Al tercer año de universidad, con novia y todo, conocí a los dominicos y, pasado un tiempo, decidí hacer una experiencia con ellos -por supuesto, no sin la oposición de mi padre-. Al cabo de seis meses, lo vivido fue más que suficiente para quedarme. Luego vinieron los años de formación.

Después de estos años en al Orden, como si estuviera mirando un álbum de fotos, si alguien me preguntara cómo entiendo mi vocación, la describiría de la siguiente manera: Primero, gratuita, enteramente gratuita, no creo tener mayor mérito que el cotidiano esfuerzo, muchas veces imperfecto, de querer estar a la altura de las expectativas que Dios, la Orden y la gente tienen puestas en mi. Segundo, comunitaria, no me concibo viviendo sólo, de cura (alguno piensa que sí), no me imagino otro lugar mejor para realizar mi llamada que dentro de la vida consagrada y, dentro de ésta, como dominico. Tercero, definitivamente dominicana, ya lo decía fray Enrique andariego, ups perdón, Sariego: “dominicano, ¿por qué no dominico?” (les recuerdo que “dominicano” es un gentilicio en mi país). Creo que con su espiritualidad de encarnación y su carisma de predicación, la Orden de Predicadores sigue siendo, no mi única opción, pero sí la mejor opción, la que va más con mi modo de ser.

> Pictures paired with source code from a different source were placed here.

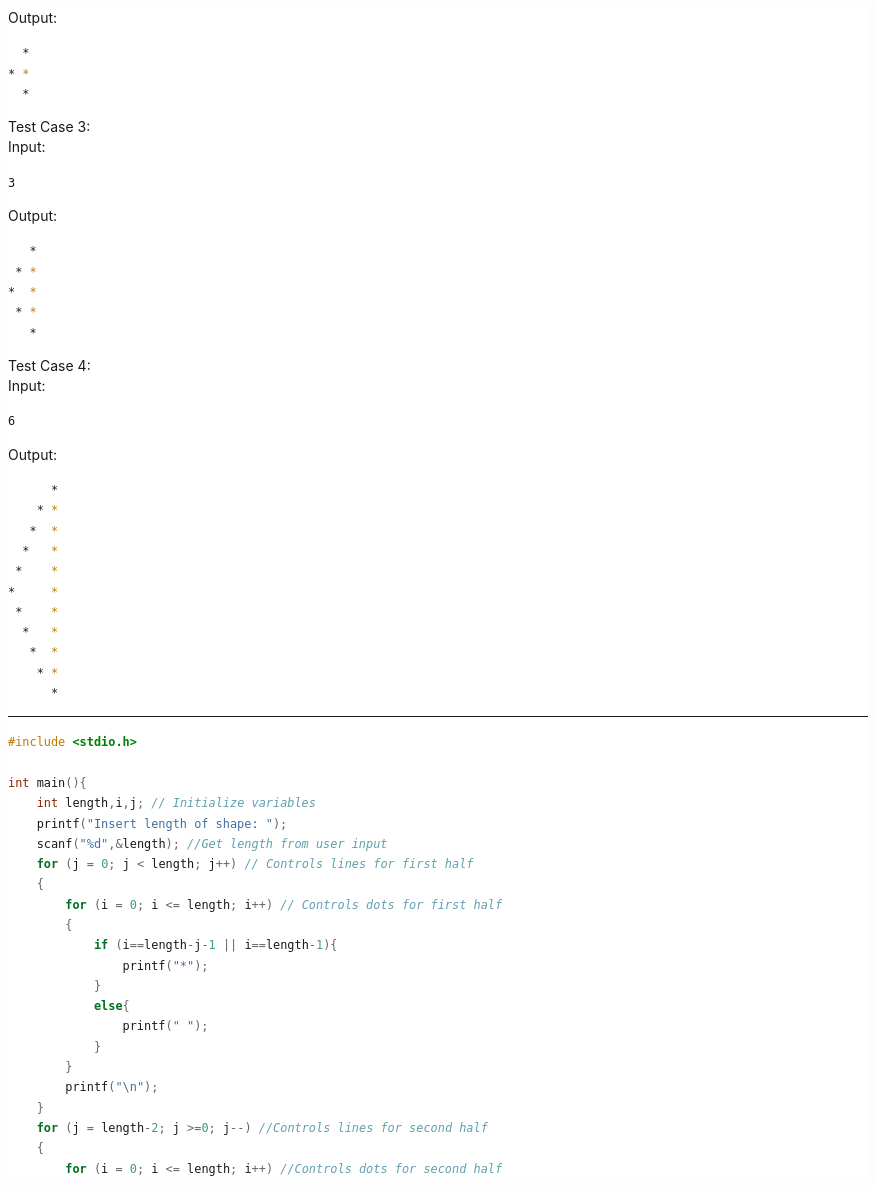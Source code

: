 Output:
```bash
  *
* *
  *
```

Test Case 3:  
Input:
```bash
3
```

Output:
```bash
   *
 * *
*  *
 * *
   *
```

Test Case 4:  
Input:
```bash
6
```

Output:
```bash
      *
    * *
   *  *
  *   *
 *    *
*     *
 *    *
  *   *
   *  *
    * *
      *
```

---

```c
#include <stdio.h>

int main(){
    int length,i,j; // Initialize variables
    printf("Insert length of shape: ");
    scanf("%d",&length); //Get length from user input
    for (j = 0; j < length; j++) // Controls lines for first half
    {
        for (i = 0; i <= length; i++) // Controls dots for first half
        {
            if (i==length-j-1 || i==length-1){
                printf("*");
            }
            else{
                printf(" ");
            }
        }
        printf("\n");
    }
    for (j = length-2; j >=0; j--) //Controls lines for second half
    {
        for (i = 0; i <= length; i++) //Controls dots for second half
```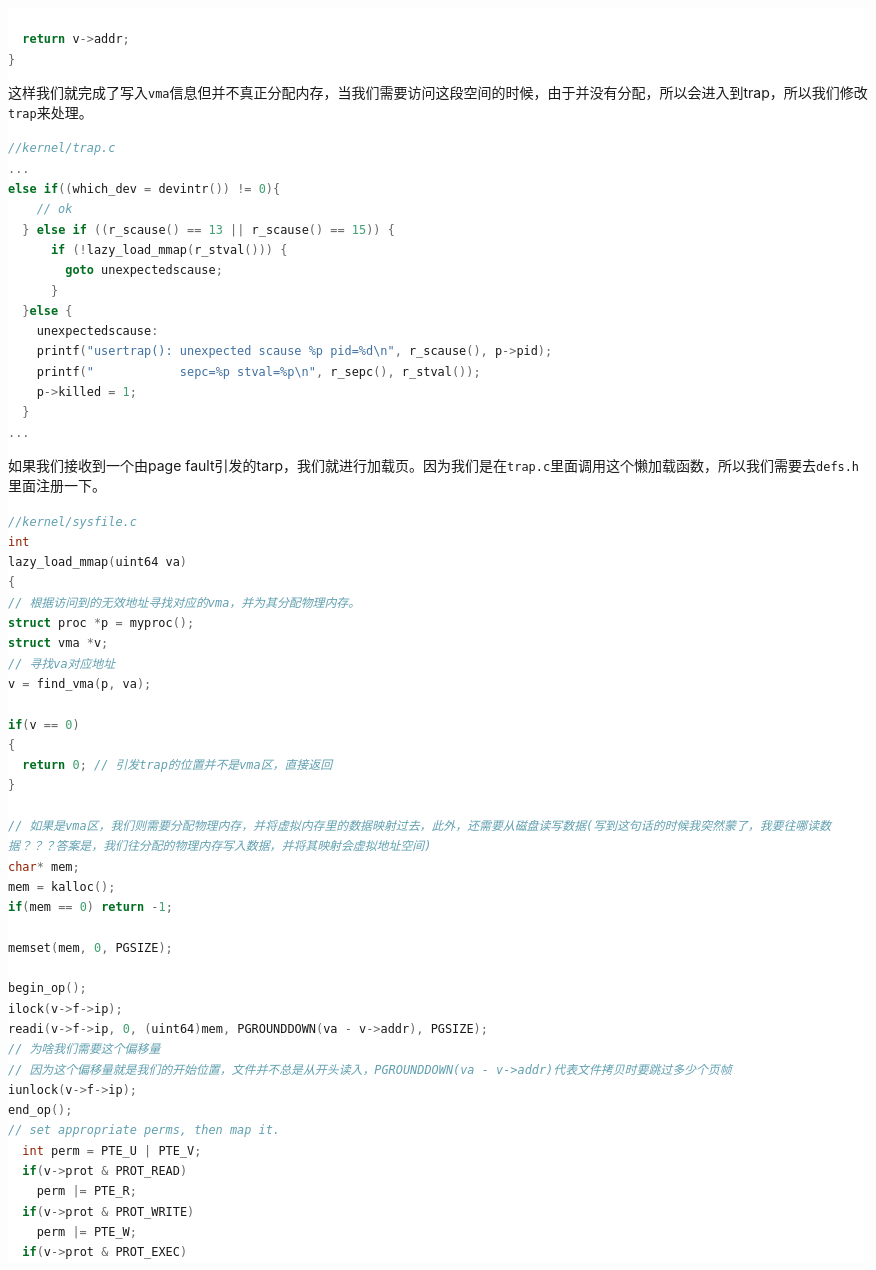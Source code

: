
 ```c
  
  return v->addr; 
}
```

这样我们就完成了写入`vma`信息但并不真正分配内存，当我们需要访问这段空间的时候，由于并没有分配，所以会进入到trap，所以我们修改`trap`来处理。

```c
//kernel/trap.c
...
else if((which_dev = devintr()) != 0){
    // ok
  } else if ((r_scause() == 13 || r_scause() == 15)) {
      if (!lazy_load_mmap(r_stval())) {
        goto unexpectedscause;
      }
  }else {
    unexpectedscause:
    printf("usertrap(): unexpected scause %p pid=%d\n", r_scause(), p->pid);
    printf("            sepc=%p stval=%p\n", r_sepc(), r_stval());
    p->killed = 1;
  }
...
```

如果我们接收到一个由page fault引发的tarp，我们就进行加载页。因为我们是在`trap.c`里面调用这个懒加载函数，所以我们需要去`defs.h`里面注册一下。

```c
//kernel/sysfile.c
int
lazy_load_mmap(uint64 va)
{ 
// 根据访问到的无效地址寻找对应的vma，并为其分配物理内存。
struct proc *p = myproc();
struct vma *v;
// 寻找va对应地址
v = find_vma(p, va);

if(v == 0)
{
  return 0; // 引发trap的位置并不是vma区，直接返回 
}

// 如果是vma区，我们则需要分配物理内存，并将虚拟内存里的数据映射过去，此外，还需要从磁盘读写数据(写到这句话的时候我突然蒙了，我要往哪读数据？？？答案是，我们往分配的物理内存写入数据，并将其映射会虚拟地址空间)
char* mem;
mem = kalloc();
if(mem == 0) return -1;

memset(mem, 0, PGSIZE);

begin_op();
ilock(v->f->ip);
readi(v->f->ip, 0, (uint64)mem, PGROUNDDOWN(va - v->addr), PGSIZE);
// 为啥我们需要这个偏移量
// 因为这个偏移量就是我们的开始位置，文件并不总是从开头读入，PGROUNDDOWN(va - v->addr)代表文件拷贝时要跳过多少个页帧
iunlock(v->f->ip);
end_op();
// set appropriate perms, then map it.
  int perm = PTE_U | PTE_V;
  if(v->prot & PROT_READ)
    perm |= PTE_R;
  if(v->prot & PROT_WRITE)
    perm |= PTE_W;
  if(v->prot & PROT_EXEC)
```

Cuarto, la entiendo como un proceso dinámico, con sus luces y sus sombras, sus aciertos y desaciertos. Por eso decía que mi vocación es muy normalita, muy humana.

Muchas veces he tenido que perderme para poder encontrarme o, más bien, para ser encontrado; muchas veces he dejado de creer y he tenido que dejar que los demás –mis hermanos, los frailes, mis amigos, mis padres- crean por mí. En fin, me ha tocado vivir la “prodigalidad”, pero también, vivir la incomunicable alegría que se siente al fundirse en el abrazo de acogida de Dios, autor de mi vocación, y de tanta gente que me quiere. Por todo esto, puedo decir que no creo haber llegado, ni mucho menos haber alcanzado o conquistado algo, sólo sé que quiero estar en camino, que debo seguir creciendo como persona y como fraile. Quinto, así como vivo mi vocación con –los otros, también entiendo que es para los-otros. Con el paso del tiempo he ido comprendiendo que el protagonista de esta historia no soy yo, que no soy el centro. Dios lo es, que no soy más que un medio e instrumento del cual se sirve Dios para llegar a los hombres y mujeres de hoy; y saber esto, a mí me basta.

Hoy doy gracias a Dios por su llamada persistente y por confiar en mí. También, doy gracias a todas aquellas personas, verdaderas mediaciones de las que Dios se ha valido para traerme hasta aquí (hoy mi padre es el gran defensor de esta opción vida, ¿qué cosas no?). Gracias papi.